Problem requirements> Copy out all the lines of the data that hold the word "toInt".

Exercise input>
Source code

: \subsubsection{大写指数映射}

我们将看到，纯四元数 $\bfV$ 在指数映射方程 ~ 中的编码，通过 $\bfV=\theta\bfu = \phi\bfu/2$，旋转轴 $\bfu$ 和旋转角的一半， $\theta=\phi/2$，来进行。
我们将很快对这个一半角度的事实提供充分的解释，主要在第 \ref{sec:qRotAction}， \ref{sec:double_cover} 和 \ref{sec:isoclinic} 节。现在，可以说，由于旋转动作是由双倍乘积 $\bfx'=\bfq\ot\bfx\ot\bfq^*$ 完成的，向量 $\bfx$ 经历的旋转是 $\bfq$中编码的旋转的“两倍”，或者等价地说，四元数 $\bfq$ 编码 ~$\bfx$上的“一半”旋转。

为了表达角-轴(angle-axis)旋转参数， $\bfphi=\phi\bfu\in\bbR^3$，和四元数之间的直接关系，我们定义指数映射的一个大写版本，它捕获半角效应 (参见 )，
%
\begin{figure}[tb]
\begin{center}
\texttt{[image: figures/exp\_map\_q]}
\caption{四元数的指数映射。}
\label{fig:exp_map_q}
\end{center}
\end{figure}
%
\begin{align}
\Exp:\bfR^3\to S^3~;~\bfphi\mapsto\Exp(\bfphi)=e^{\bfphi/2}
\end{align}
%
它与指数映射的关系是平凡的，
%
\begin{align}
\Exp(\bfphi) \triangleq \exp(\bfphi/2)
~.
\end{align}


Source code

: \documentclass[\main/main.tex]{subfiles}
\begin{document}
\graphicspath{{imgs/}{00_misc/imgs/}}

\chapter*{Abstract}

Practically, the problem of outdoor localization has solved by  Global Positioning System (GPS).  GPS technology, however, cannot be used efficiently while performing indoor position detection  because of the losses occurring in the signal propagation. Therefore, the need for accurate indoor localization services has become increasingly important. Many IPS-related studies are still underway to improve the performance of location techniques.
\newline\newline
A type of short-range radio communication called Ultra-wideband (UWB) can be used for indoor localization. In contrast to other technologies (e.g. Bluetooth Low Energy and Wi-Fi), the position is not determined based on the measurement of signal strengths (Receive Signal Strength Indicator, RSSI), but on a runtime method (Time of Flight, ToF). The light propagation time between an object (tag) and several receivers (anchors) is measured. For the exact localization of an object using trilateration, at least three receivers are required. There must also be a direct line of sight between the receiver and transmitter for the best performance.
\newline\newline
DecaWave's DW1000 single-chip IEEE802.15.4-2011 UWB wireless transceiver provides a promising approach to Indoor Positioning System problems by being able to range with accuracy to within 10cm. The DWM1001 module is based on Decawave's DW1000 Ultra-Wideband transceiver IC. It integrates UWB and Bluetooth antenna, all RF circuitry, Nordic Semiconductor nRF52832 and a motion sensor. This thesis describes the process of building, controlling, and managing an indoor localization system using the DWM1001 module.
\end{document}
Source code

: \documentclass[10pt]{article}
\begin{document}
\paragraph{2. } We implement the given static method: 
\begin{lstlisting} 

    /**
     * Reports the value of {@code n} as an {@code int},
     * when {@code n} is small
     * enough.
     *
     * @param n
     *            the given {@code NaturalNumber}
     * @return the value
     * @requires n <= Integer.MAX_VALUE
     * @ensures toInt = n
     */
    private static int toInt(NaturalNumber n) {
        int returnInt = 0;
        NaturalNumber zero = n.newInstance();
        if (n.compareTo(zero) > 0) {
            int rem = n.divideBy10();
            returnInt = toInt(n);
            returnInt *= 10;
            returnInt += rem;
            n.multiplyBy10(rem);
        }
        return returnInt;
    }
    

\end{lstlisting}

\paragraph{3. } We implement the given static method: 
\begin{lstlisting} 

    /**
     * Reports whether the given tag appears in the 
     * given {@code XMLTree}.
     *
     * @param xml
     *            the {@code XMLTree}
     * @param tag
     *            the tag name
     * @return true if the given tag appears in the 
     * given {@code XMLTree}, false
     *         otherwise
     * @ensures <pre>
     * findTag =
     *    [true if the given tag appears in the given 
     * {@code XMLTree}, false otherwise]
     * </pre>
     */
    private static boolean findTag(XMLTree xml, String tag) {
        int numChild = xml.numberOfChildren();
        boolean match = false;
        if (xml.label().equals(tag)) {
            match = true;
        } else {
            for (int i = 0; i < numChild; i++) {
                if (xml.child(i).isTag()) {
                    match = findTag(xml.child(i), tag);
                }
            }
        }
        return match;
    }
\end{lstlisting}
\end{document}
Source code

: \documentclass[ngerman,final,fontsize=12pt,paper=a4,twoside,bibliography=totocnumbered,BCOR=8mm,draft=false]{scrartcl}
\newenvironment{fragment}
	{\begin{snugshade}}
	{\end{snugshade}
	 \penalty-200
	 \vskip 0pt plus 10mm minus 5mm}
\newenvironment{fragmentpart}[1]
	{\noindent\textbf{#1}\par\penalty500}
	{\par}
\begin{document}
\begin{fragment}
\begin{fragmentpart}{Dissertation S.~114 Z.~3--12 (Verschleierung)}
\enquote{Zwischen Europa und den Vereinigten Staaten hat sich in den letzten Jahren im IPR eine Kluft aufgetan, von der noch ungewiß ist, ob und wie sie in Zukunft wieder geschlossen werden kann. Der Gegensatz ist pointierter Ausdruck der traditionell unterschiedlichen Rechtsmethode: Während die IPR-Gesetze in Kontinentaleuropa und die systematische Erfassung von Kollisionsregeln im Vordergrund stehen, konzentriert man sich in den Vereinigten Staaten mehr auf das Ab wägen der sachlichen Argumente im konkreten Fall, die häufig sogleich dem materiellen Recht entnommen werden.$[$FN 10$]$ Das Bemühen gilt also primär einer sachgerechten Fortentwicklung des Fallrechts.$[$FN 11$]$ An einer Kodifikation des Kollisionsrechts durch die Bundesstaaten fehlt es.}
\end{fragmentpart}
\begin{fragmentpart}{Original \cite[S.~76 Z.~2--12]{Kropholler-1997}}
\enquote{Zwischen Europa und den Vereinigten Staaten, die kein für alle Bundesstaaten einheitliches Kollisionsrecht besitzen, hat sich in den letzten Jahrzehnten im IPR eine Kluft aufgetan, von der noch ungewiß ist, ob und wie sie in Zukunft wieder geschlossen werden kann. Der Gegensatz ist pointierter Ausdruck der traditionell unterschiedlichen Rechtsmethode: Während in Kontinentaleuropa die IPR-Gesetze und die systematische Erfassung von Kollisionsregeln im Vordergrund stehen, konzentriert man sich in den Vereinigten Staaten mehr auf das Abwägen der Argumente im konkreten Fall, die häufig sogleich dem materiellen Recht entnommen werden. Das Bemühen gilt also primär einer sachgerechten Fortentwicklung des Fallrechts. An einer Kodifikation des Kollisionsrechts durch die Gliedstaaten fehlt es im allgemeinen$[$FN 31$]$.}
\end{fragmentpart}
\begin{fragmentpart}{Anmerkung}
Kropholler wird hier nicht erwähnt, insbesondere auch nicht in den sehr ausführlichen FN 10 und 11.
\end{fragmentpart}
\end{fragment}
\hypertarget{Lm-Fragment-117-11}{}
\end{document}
* * *
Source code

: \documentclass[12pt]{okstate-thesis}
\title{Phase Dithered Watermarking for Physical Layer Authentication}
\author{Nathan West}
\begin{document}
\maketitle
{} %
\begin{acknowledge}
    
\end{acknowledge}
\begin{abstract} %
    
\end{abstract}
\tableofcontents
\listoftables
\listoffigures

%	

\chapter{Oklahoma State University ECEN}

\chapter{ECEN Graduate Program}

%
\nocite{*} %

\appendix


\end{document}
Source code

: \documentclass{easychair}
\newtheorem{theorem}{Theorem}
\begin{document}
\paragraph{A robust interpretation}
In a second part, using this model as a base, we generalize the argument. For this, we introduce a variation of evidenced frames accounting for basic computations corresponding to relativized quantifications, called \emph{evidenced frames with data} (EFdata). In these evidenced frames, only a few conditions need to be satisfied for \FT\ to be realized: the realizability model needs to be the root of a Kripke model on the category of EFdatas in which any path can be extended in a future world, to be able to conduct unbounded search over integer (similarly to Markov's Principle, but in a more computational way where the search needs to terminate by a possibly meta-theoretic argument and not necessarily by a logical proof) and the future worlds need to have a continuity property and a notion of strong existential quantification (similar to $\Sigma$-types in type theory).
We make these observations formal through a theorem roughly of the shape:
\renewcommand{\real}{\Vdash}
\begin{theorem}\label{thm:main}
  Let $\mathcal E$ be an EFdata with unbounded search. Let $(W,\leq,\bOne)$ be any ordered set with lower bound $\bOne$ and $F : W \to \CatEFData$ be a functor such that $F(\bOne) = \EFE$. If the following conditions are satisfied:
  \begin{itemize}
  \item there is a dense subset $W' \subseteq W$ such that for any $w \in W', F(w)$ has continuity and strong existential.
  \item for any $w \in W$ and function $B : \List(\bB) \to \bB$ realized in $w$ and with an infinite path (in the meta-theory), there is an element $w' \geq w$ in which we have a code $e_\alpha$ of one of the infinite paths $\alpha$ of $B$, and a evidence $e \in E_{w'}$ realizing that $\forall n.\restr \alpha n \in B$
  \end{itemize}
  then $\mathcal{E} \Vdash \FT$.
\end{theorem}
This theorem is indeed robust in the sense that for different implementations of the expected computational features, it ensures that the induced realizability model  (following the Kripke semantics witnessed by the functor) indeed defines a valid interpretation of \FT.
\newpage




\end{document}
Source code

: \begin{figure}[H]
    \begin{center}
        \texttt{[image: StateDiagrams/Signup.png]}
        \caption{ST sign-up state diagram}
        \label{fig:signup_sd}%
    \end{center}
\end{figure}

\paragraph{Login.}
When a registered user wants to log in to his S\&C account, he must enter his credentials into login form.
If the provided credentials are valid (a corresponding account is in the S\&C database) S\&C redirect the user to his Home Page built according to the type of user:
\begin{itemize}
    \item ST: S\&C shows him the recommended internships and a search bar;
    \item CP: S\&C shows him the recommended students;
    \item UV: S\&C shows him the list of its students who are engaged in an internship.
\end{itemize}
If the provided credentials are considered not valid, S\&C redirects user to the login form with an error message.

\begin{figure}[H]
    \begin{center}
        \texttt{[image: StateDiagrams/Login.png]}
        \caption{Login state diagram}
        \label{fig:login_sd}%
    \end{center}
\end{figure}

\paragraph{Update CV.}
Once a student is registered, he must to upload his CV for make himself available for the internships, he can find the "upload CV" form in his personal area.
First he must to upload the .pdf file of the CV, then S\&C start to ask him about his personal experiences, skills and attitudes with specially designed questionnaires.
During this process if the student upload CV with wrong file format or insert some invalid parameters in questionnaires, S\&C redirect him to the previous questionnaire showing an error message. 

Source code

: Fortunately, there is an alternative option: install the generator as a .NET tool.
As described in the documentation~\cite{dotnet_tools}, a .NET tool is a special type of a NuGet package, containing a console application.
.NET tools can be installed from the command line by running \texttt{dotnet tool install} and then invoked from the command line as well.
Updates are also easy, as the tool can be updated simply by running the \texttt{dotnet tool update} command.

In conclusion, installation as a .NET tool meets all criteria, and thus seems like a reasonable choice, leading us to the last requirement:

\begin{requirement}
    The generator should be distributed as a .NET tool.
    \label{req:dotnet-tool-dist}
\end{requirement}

Finished task>
     * @ensures toInt = n
    private static int toInt(NaturalNumber n) {
            returnInt = toInt(n);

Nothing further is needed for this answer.